= Jesus Is Coming Soon =

1942 gospel song composed by R. E. Winsett

"Jesus Is Coming Soon" is a 1942 gospel song composed by R. E. Winsett.

The song has become a Southern gospel standard, as evidenced by its recording history. It was awarded the title "Song of the Year" in 1969 at the 1st GMA Dove Awards.

== Lyrics ==
Verse 1:

Troublesome times are here, filling men's hearts with fear,
Freedom we all hold dear, now is at stake,
Humbling your heart to God, safe from the chast'ning rod,
Seek the way pilgrim's trod, Christians awake!

Chorus:

Jesus is coming soon, morning or night or noon;
Many will meet their doom, trumpets will sound,
All of the dead shall rise, righteous meet in the skies,
Going where no one dies, heavenward bound.

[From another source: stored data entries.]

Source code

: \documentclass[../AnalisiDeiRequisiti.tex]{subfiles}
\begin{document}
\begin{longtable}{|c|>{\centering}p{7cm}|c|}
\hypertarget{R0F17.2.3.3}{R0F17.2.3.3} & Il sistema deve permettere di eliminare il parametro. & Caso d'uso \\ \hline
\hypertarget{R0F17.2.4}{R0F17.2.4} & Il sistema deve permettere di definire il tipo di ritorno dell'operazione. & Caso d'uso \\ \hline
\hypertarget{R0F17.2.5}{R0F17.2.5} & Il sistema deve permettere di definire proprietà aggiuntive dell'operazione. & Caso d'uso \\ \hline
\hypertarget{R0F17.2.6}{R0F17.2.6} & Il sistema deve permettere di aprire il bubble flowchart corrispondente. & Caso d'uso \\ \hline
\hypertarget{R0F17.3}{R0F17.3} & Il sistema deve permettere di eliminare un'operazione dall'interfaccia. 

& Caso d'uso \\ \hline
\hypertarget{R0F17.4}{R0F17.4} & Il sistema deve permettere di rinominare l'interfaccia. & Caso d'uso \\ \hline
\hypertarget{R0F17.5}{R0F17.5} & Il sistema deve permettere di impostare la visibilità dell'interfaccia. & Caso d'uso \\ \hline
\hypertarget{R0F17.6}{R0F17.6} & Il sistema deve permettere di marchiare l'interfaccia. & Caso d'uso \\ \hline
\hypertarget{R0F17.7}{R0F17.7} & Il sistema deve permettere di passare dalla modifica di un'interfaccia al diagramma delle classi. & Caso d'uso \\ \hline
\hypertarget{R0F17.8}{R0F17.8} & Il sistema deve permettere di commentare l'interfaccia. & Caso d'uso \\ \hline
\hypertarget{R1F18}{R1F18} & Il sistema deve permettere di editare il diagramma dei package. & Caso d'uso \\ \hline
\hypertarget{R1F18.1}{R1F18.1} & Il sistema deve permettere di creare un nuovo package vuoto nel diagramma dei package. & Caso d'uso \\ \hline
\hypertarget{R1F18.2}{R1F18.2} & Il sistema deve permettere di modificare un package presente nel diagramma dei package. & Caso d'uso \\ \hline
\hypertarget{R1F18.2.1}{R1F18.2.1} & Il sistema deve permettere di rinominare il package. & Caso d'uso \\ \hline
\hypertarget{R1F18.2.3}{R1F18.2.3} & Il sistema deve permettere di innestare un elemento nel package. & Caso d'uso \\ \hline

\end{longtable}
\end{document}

Verse 2: (not often included in recordings)

Love of so many cold; losing their home of gold; This in God's Word is told; evils abound.

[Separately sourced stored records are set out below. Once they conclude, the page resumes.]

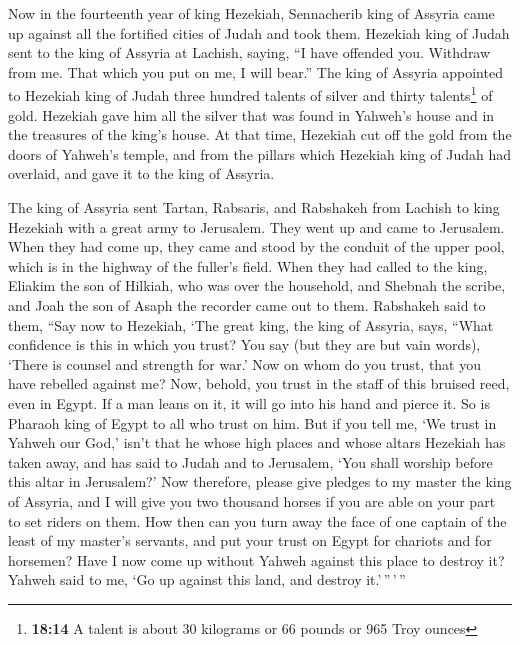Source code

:  Now in the fourteenth year of king Hezekiah, Sennacherib
king of Assyria came up against all the fortified cities of Judah and
took them.  Hezekiah king of Judah sent to the king of
Assyria at Lachish, saying, ``I have offended you. Withdraw from me.
That which you put on me, I will bear.'' The king of Assyria appointed
to Hezekiah king of Judah three hundred talents of silver and thirty
talents\footnote{\textbf{18:14} A talent is about 30 kilograms or 66
  pounds or 965 Troy ounces} of gold.  Hezekiah gave him
all the silver that was found in Yahweh's house and in the treasures of
the king's house.  At that time, Hezekiah cut off the
gold from the doors of Yahweh's temple, and from the pillars which
Hezekiah king of Judah had overlaid, and gave it to the king of Assyria.

 The king of Assyria sent Tartan, Rabsaris, and Rabshakeh
from Lachish to king Hezekiah with a great army to Jerusalem. They went
up and came to Jerusalem. When they had come up, they came and stood by
the conduit of the upper pool, which is in the highway of the fuller's
field.  When they had called to the king, Eliakim the son
of Hilkiah, who was over the household, and Shebnah the scribe, and Joah
the son of Asaph the recorder came out to them. 
Rabshakeh said to them, ``Say now to Hezekiah, `The great king, the king
of Assyria, says, ``What confidence is this in which you trust?
 You say (but they are but vain words), `There is counsel
and strength for war.' Now on whom do you trust, that you have rebelled
against me?  Now, behold, you trust in the staff of this
bruised reed, even in Egypt. If a man leans on it, it will go into his
hand and pierce it. So is Pharaoh king of Egypt to all who trust on him.
 But if you tell me, `We trust in Yahweh our God,' isn't
that he whose high places and whose altars Hezekiah has taken away, and
has said to Judah and to Jerusalem, `You shall worship before this altar
in Jerusalem?'  Now therefore, please give pledges to my
master the king of Assyria, and I will give you two thousand horses if
you are able on your part to set riders on them.  How
then can you turn away the face of one captain of the least of my
master's servants, and put your trust on Egypt for chariots and for
horsemen?  Have I now come up without Yahweh against this
place to destroy it? Yahweh said to me, `Go up against this land, and
destroy it.'\,''\,'\,''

When these signs come to pass, nearing the end at last, It will come very fast; trumpets will sound.

Verse 3:

Troubles will soon be o’er; happy forevermore, When we meet on that shore, free from all care.

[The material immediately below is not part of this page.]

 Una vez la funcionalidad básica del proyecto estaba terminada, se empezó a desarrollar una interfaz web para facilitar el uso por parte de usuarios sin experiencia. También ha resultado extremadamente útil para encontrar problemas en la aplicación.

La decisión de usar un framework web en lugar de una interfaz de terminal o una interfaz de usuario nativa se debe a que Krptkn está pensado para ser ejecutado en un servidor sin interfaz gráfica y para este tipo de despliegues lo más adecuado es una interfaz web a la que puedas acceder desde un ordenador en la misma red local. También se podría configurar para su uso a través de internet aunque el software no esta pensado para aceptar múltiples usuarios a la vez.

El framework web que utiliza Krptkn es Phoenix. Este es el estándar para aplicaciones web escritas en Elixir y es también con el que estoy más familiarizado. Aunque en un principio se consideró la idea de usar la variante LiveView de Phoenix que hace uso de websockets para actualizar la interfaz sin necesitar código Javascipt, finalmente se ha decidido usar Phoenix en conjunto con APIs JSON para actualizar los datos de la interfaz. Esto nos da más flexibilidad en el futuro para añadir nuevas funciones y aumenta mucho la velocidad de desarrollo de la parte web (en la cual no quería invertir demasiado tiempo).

Rising up in the sky, telling this world goodbye; Homeward we then will fly, glory to share.

== Recordings ==
The following are recordings by notable artists:

- The Sheltons – The first band to professionally record the song. Their arrangement of the song was recorded on Halo records "Heart Felt Gospel" in the late 60s, has been covered by numerous groups since.